By Tom Rivers, Editor Posted 27 September 2016 at 7:02 am
File photo by Tom Rivers: A row of trees is pictured at sunset last March on East Barre Road in Barre. The town is eyed for a 200-megawatt wind turbine project.

File photo by Tom Rivers: A row of trees is pictured at sunset last March on East Barre Road in Barre. The town is eyed for a 200-megawatt wind turbine project.

BARRE – In Yates and Somerset, there are numerous signs showing either support or opposition for Lighthouse Wind, a 200-megawatt wind energy project proposed by Apex Clean Energy.

Signs say “Apex Go Home” or “Too Big, Too Close.” Others urge the community to “Harvest the Wind.”

Members of Save Ontario Shores, a citizens group opposed to the turbines near the lakeshore, have had rallies against the project.

In Barre, where Apex has been laying the groundwork for a 200-megawatt project, the project hasn’t yet faced opposition from Barre residents.

In fact, Barre Town Supervisor Mark Chamberlain said he hasn’t heard any complaints from Barre residents about “Heritage Wind.”

It’s still early. Apex announced Monday it has filed a draft Public Involvement Plan. The company will be meeting with residents, local officials and other community stakeholders. Apex said it will soon open an office locally.

Chamberlain said Ben Yazman, project developer for Apex, has been at recent Town Board meetings and has been meeting with landowners.

“They’ve certainly made themselves known in the town,” Chamberlain said. “I haven’t heard any gripes. People are wondering about leases.”

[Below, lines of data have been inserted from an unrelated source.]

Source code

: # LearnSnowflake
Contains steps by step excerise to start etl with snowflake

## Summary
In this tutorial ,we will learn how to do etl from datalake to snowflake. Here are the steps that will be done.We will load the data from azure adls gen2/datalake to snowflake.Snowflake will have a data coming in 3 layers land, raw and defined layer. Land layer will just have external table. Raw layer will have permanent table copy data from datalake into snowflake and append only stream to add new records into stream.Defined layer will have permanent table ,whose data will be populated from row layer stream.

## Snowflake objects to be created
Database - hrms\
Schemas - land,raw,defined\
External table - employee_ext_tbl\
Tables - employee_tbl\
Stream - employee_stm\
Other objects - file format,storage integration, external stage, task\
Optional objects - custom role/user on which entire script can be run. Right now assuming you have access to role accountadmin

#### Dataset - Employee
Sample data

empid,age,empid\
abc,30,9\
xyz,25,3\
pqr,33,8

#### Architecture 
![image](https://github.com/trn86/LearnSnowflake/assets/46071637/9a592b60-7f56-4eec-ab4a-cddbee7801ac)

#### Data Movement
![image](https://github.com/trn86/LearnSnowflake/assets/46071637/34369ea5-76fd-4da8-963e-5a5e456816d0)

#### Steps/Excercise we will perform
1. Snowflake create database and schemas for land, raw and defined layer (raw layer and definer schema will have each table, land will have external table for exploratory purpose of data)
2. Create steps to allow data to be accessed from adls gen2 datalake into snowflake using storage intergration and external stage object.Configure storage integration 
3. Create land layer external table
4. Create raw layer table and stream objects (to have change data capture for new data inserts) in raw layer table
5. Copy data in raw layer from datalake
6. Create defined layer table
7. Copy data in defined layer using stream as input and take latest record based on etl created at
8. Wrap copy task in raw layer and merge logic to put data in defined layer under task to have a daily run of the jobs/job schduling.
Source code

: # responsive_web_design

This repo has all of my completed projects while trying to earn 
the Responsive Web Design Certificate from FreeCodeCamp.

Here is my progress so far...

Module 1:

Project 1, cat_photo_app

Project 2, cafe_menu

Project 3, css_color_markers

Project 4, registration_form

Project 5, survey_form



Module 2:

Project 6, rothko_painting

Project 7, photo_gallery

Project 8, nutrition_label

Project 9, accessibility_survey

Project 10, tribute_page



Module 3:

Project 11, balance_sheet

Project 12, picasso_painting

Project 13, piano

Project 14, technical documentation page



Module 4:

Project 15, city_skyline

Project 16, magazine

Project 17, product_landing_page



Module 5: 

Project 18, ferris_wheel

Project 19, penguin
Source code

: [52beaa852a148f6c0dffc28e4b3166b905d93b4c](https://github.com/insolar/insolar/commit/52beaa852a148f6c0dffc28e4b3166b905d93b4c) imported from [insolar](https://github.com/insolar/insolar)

Apex officials said Barre has the wind strength and access to transmission lines, as well as lots of land in farming community that would work for the turbines. Yazman said the turbines take up a ½-acre of land and will provide landowners and the community steady annual revenue.

Apex believes it can work within the town’s zoning for turbines. Barre allows turbines up to 500 feet high.

The Town Board doesn’t have a final vote on the project. A seven-member State Siting Board, with two local representatives, makes that decision.

A project has yet to complete the new Article 10 siting process for turbines. Officials in Orleans and Niagara have gone on the record opposing Article 10 because it takes away local control and gives the state the power to approve the projects.

“It’s a long, long process,” Chamberlain said. “No one has made it through yet.”

Apex officials have said they need enough leases with landowners for a project to even be considered by the Siting Board. Yazman said Barre residents have been receptive so far to leasing land for turbines.

“If people want it and people sign up, that’s the determining factor,” Chamberlain said. “If they can’t get enough people to sign up, they’re dead in the water.”

The town supervisor said he doesn’t plan to push for or against the project.

“I will try to stay neutral,” he said. “I’m not going to lobby one way or the other.”